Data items
=== Begin Enclosure ===

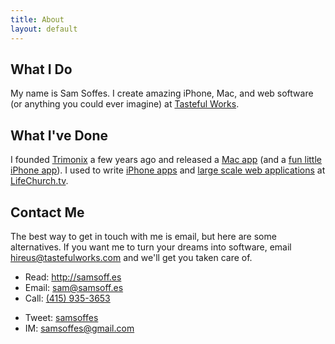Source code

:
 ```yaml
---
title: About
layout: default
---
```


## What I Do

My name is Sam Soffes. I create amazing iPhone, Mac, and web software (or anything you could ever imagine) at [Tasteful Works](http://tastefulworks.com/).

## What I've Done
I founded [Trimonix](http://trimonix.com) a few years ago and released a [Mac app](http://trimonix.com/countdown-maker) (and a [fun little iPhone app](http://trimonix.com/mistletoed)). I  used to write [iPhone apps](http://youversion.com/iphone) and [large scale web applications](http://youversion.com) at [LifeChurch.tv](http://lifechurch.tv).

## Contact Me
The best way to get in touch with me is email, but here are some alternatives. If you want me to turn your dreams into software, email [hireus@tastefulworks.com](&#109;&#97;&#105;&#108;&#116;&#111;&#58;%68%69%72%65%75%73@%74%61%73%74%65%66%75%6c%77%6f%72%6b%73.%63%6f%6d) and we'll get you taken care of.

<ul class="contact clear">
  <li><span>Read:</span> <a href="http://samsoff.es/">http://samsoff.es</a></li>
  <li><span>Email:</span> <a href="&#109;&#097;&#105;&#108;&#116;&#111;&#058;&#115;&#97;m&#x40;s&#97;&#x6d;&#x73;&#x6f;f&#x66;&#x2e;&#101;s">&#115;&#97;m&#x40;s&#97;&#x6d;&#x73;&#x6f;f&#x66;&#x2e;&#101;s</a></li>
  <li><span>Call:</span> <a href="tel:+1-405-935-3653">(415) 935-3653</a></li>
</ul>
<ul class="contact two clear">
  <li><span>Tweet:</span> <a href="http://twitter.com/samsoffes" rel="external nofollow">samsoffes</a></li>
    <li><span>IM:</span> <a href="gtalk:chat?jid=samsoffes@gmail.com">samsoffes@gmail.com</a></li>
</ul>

=== End Enclosure ===

**EXERCISE DETAILS:** Of the lines above, count those containing the word "software", and give the number by itself.

**YOUR RESPONSE:** 2